12. The method of transceiving signals as in claim 1 further comprising adjusting a reflecting surface of the main antenna to complement a reflecting surface of the secondary reflector.

13. An apparatus for transceiving signals comprising:

a main reflector;

a secondary reflector disposed within a focal region of a main reflector with a reflecting surface of the secondary reflector disposed at an oblique angle with respect to a reflecting surface of the main reflector and in a relative spatial relationship where a first radio frequency signal processed by a first radio frequency radiator adjacent the secondary reflector is reflected from both the secondary and main reflectors;

the first radio frequency radiator; and

a second radio frequency radiator in an aperture of the secondary reflector so that a second radio frequency signal processed by the second radio frequency radiator passes through the aperture of the secondary reflector and is reflected from the main antenna along a path that is substantially coaxial with the first radio frequency signal.

14. The apparatus for transceiving signals as in claim 13 wherein the first radio radiator further comprises a radio frequency transmitter.

15. The apparatus for transceiving signals as in claim 13 wherein the first radio radiator further comprises a radio frequency receiver.

16. The apparatus for transceiving signals as in claim 13 wherein the second radio radiator further comprises a radio frequency transmitter.

17. The apparatus for transceiving signals as in claim 13 wherein the second radio radiator further comprises a radio frequency receiver.

18. The apparatus for transceiving signals as in claim 13 wherein the second radio radiator further comprises a radio frequency transceiver.

19. The apparatus for transceiving signals as in claim 13 further comprising a Cassegrain antenna.

20. The apparatus for transceiving signals as in claim 13 further comprising a Gregorian antenna.

21. The apparatus for transceiving signals as in claim 13 wherein the secondary reflector further comprises an ellipsoid reflecting surface.

22. The apparatus for transceiving signals as in claim 13 wherein the secondary reflector further comprises a hyperbolic reflecting surface.

23. The apparatus for transceiving signals as in claim 13 wherein the secondary reflector further comprises a flat reflecting surface.

24. The method of transceiving signals as in claim 13 wherein the main reflector further comprises an adjusted reflecting surface adapted to complement a reflecting surface of the secondary reflector.

25. A method of constructing a multi-band antenna comprising the steps of:

providing a secondary reflector within a focal region of a main reflector in a relative spatial relationship where a first radio frequency signal exchanged with a first radio frequency transceiver adjacent the secondary reflector is reflected from both the secondary and main reflectors; and

providing a second radio frequency transceiver in a aperture within the secondary reflector so that a second radio frequency signal transceived by the second radio frequency transceiver is reflected from the main antenna along a path that is substantially coaxial with the first radio frequency signal.

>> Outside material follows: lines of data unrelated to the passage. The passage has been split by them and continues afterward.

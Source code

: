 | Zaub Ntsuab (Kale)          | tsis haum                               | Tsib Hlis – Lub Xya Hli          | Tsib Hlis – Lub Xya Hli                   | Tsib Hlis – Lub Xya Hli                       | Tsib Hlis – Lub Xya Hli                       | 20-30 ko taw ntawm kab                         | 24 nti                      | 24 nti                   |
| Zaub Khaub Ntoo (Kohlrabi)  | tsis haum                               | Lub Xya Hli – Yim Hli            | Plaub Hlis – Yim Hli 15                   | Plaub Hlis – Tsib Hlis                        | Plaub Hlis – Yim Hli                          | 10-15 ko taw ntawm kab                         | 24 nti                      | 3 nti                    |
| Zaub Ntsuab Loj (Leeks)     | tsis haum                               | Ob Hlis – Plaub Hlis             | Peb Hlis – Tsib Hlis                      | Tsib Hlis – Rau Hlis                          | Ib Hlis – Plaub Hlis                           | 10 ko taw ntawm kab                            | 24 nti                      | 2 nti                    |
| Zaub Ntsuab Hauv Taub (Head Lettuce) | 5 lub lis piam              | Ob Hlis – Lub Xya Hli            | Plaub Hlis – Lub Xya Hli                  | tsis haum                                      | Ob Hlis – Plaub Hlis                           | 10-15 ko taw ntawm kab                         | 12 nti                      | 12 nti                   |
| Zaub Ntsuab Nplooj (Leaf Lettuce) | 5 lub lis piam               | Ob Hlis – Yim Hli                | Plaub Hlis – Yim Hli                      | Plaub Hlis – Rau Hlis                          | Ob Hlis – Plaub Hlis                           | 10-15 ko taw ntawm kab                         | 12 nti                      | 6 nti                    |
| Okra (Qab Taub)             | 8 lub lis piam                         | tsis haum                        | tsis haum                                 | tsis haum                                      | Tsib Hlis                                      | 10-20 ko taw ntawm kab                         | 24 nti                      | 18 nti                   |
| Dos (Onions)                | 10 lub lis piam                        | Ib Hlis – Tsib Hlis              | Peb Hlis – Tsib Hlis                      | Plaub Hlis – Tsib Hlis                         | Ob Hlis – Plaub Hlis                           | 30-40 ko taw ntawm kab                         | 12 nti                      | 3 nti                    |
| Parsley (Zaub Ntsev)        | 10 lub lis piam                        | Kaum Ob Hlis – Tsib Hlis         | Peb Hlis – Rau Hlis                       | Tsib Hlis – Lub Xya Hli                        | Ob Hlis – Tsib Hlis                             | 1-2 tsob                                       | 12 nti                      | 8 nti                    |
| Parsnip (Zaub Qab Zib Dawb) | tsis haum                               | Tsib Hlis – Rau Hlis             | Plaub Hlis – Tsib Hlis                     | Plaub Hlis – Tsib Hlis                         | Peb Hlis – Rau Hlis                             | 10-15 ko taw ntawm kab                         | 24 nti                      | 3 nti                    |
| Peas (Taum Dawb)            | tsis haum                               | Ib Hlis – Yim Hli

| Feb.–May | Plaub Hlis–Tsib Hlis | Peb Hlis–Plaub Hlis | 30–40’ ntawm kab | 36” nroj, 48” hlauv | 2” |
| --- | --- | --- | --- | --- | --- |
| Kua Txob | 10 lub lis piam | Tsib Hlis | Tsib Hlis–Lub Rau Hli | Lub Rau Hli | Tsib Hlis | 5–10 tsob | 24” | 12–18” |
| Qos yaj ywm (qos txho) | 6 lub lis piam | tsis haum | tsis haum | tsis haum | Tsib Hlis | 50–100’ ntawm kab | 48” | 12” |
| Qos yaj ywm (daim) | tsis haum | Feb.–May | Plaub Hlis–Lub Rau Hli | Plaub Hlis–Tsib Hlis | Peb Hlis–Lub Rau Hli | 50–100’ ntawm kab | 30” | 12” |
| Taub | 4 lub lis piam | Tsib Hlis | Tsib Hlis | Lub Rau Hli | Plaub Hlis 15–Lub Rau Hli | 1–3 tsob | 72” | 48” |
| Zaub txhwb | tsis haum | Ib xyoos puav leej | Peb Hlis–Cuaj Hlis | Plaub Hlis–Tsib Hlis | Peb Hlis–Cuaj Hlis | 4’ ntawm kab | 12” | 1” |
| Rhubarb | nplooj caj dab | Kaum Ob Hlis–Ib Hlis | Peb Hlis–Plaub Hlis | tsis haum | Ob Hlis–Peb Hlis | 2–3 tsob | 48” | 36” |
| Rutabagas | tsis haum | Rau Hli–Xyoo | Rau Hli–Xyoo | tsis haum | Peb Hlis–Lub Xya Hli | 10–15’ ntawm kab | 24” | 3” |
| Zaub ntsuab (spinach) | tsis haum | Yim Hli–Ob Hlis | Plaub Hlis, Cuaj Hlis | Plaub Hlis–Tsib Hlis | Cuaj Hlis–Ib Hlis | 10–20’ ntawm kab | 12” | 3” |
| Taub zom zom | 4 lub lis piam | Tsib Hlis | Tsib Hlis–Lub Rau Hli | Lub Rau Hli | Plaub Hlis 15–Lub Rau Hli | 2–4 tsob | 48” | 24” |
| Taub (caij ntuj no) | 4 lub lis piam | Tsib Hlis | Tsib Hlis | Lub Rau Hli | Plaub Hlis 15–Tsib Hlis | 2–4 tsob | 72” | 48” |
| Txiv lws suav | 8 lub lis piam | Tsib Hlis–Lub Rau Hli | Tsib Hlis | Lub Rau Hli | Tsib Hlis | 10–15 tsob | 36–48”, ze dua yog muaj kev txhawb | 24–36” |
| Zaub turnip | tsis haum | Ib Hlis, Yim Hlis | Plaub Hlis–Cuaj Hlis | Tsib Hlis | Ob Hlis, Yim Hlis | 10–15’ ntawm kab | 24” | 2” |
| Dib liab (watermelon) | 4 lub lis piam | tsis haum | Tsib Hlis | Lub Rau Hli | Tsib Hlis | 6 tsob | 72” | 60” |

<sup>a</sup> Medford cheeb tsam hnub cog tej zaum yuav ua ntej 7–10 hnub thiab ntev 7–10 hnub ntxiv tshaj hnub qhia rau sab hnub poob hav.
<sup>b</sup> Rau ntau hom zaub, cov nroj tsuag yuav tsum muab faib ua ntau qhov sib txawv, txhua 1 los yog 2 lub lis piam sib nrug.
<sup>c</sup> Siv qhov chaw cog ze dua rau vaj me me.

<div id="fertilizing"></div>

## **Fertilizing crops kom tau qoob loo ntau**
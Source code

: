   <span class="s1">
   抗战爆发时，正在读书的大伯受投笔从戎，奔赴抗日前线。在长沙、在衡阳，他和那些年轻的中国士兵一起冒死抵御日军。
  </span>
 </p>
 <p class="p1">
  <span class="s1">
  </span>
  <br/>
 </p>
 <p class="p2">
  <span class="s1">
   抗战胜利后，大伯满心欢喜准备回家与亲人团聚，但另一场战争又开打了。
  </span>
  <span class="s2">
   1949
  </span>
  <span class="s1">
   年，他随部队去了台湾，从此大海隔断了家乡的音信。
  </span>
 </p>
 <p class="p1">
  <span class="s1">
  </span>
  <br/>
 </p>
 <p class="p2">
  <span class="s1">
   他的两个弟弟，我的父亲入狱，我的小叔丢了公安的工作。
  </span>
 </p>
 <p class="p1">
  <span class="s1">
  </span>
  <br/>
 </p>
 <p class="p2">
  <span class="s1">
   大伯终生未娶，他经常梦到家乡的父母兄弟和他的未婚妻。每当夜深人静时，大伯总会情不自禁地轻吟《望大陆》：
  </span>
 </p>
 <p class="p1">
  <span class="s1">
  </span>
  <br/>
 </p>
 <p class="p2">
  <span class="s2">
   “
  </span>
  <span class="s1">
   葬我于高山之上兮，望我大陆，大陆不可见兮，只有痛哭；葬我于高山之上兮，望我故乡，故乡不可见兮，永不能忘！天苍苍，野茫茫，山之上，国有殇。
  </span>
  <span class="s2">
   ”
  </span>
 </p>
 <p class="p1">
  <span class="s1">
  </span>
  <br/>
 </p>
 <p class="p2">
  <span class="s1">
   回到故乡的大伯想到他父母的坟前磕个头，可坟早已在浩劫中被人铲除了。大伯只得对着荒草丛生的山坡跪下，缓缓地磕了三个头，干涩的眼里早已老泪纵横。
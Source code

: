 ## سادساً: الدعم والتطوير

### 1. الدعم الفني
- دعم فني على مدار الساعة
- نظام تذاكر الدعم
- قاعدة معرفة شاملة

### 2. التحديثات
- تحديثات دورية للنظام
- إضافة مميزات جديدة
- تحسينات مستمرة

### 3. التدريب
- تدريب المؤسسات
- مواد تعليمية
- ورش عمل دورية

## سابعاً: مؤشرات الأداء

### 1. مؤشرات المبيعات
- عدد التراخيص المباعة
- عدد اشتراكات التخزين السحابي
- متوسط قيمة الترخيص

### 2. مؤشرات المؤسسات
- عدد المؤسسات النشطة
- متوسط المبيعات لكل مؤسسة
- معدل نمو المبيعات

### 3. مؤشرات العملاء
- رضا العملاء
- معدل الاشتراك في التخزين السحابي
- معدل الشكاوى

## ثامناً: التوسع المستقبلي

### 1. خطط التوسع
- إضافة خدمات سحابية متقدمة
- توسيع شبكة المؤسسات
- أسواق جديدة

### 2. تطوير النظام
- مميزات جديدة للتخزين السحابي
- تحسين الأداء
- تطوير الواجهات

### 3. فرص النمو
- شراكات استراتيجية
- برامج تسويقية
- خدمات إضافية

26. A method of constructing a multi-band antenna comprising the steps of:

providing a main reflector with a focal region located a predetermined distance from the main reflector;

disposing a first radio frequency radiator within the focal region of the main reflector with a predominant axis of radiation directed towards the main reflector;

disposing a secondary reflector within the focal region with the radio frequency radiation of the radio frequency radiator radiating towards the main reflector through an aperture in the secondary reflector;

disposing a second radio frequency radiator adjacent the secondary reflector with a predominant axis of radiation of the second radio frequency radiator directed towards the secondary reflector and wherein said secondary reflector and second radio frequency radiator are oriented so as to transmit radiation reflected from the secondary reflector towards the main reflector along a path that is substantially coaxial with radiation from the first radio frequency radiator.